What the task requires:
The lines to be copied are those below that contain "application".

Dataset content:
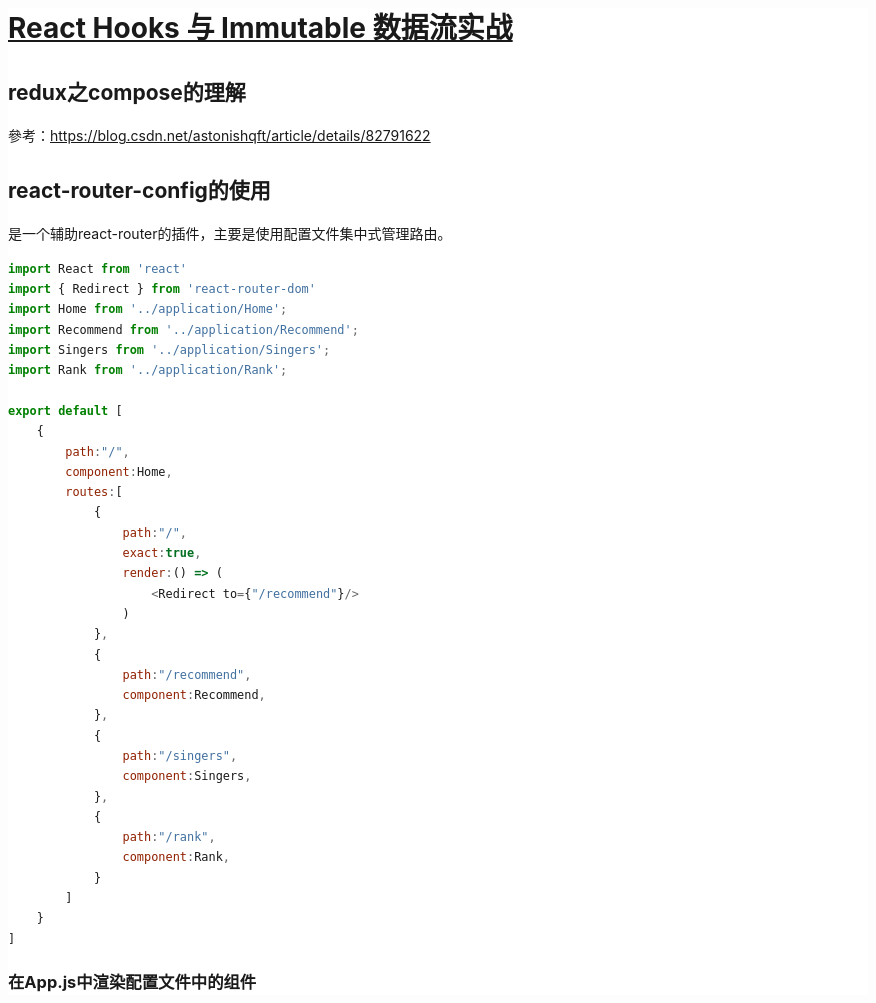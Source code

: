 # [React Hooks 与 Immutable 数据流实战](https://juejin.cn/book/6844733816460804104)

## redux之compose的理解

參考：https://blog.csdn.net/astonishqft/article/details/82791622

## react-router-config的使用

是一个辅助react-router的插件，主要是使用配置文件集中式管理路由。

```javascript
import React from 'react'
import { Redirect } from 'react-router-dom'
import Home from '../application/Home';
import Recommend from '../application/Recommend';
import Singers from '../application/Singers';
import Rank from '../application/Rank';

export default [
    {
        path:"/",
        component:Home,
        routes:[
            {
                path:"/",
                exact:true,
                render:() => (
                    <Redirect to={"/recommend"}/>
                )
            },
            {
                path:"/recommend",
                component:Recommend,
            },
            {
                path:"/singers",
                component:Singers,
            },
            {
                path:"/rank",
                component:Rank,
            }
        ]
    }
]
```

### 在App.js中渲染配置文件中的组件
...
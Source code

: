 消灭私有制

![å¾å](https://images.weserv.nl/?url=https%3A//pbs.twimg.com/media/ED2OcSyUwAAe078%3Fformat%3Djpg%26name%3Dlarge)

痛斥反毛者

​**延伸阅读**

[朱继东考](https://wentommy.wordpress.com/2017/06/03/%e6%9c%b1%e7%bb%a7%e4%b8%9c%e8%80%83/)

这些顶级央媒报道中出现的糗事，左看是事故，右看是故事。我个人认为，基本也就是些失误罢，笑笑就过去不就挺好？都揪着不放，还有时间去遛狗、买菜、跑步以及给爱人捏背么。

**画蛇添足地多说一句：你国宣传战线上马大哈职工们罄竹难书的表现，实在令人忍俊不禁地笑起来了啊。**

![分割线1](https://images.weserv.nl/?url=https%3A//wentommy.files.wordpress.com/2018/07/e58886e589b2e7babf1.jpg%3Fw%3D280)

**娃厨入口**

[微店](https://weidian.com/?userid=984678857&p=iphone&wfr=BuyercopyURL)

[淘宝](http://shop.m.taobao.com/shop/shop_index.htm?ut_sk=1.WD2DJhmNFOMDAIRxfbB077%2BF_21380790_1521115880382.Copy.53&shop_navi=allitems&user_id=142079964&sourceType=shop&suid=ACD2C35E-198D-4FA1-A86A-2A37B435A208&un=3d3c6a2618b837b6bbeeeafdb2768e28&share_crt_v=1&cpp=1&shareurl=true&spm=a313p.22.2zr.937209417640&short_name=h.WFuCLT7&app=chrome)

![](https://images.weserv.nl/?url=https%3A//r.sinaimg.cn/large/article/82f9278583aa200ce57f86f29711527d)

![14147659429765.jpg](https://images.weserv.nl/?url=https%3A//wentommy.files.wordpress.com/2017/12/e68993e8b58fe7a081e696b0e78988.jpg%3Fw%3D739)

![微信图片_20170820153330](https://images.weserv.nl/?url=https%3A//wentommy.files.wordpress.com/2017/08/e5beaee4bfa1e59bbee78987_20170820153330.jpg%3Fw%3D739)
---
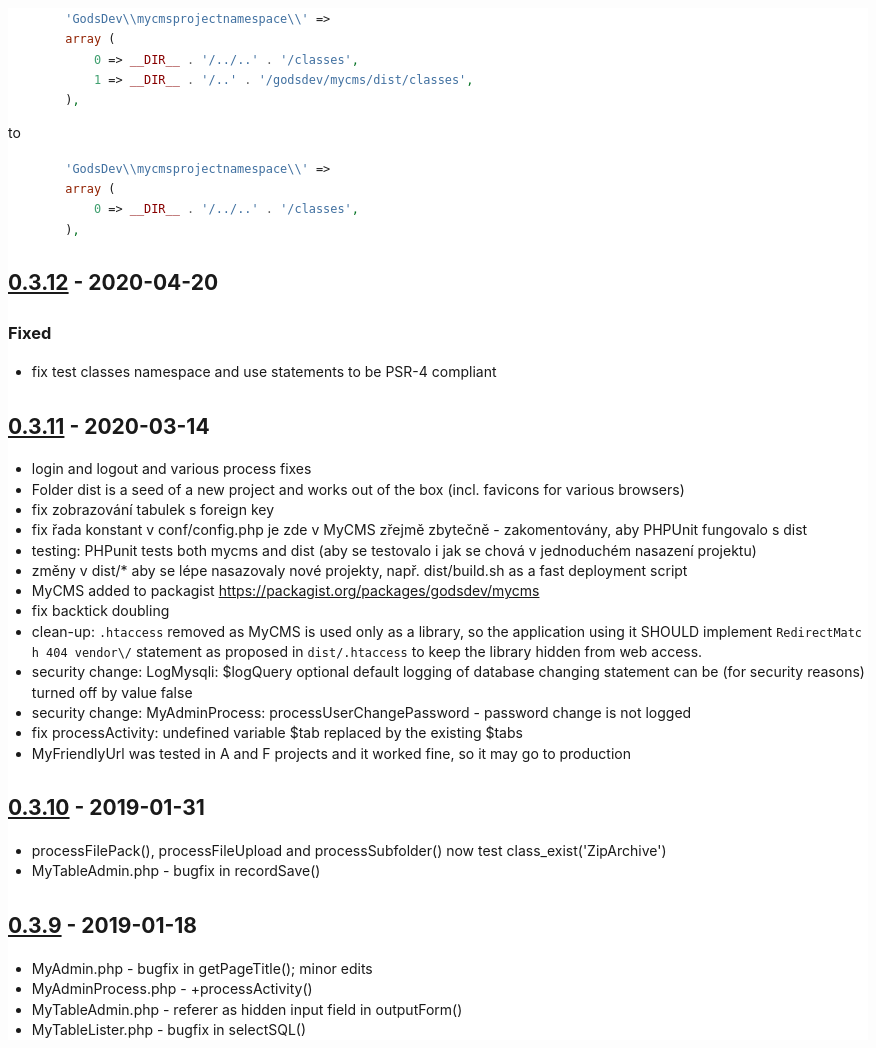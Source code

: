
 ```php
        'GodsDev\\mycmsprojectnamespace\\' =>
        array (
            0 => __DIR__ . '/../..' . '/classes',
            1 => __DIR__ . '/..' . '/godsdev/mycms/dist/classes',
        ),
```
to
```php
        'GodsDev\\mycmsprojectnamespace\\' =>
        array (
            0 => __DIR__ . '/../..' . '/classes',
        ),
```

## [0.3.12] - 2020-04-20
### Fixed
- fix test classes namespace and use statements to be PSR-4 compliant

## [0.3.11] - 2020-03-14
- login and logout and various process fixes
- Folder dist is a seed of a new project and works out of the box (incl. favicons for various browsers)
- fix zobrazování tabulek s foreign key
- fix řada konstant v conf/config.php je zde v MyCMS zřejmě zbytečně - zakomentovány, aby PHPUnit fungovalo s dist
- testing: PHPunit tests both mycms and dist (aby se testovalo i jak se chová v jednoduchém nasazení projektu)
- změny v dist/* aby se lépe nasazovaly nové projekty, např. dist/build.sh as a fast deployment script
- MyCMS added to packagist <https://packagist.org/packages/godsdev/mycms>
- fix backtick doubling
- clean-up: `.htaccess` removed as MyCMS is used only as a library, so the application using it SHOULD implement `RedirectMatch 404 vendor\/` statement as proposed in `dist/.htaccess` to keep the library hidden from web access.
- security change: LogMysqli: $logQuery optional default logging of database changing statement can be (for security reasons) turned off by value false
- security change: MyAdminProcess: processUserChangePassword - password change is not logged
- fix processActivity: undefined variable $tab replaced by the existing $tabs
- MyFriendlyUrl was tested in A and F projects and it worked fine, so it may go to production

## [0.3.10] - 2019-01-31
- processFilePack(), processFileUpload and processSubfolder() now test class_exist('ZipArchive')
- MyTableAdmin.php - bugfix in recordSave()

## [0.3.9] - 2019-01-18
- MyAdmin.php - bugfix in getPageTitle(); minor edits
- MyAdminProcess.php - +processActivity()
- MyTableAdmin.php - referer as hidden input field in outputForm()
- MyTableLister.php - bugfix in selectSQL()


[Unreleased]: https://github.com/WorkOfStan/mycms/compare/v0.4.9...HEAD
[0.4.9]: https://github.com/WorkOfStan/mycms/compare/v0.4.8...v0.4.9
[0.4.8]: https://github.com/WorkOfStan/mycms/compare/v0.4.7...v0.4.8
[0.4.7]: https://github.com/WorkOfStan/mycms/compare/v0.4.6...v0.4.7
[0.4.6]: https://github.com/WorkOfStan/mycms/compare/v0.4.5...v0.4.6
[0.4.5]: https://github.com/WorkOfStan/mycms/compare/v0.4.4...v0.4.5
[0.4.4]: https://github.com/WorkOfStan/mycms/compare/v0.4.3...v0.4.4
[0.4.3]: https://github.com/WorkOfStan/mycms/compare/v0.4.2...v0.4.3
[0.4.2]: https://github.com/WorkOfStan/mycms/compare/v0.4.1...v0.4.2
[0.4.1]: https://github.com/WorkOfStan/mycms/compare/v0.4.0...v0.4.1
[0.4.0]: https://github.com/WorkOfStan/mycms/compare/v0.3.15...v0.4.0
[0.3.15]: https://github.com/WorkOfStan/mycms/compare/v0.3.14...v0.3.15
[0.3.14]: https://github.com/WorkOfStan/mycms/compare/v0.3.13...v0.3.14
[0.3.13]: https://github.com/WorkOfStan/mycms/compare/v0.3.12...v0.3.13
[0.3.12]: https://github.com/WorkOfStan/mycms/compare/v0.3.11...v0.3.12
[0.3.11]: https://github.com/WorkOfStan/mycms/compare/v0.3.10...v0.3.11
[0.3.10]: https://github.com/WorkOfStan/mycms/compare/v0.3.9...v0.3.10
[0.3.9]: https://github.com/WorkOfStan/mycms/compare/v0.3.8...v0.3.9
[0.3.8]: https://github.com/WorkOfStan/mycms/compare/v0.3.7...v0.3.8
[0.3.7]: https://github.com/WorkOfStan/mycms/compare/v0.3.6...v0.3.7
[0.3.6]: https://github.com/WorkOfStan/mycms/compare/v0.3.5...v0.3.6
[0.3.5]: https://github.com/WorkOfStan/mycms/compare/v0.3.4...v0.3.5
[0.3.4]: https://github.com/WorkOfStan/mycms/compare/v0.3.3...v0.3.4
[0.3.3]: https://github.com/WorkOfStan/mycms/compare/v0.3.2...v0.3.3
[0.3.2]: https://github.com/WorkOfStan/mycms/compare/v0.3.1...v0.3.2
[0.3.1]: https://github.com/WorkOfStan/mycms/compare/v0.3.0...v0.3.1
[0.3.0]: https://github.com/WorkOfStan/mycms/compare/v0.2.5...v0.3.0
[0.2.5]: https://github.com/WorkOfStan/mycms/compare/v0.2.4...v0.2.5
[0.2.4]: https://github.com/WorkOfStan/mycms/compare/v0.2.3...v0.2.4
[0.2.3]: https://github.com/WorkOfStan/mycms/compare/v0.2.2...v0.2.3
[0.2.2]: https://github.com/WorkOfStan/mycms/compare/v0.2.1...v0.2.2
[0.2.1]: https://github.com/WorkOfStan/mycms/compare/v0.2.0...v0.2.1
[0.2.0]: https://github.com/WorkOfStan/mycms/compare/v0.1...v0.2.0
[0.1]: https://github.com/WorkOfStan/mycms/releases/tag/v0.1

Written solution:
import Home from '../application/Home';
import Recommend from '../application/Recommend';
import Singers from '../application/Singers';
import Rank from '../application/Rank';
- clean-up: `.htaccess` removed as MyCMS is used only as a library, so the application using it SHOULD implement `RedirectMatch 404 vendor\/` statement as proposed in `dist/.htaccess` to keep the library hidden from web access.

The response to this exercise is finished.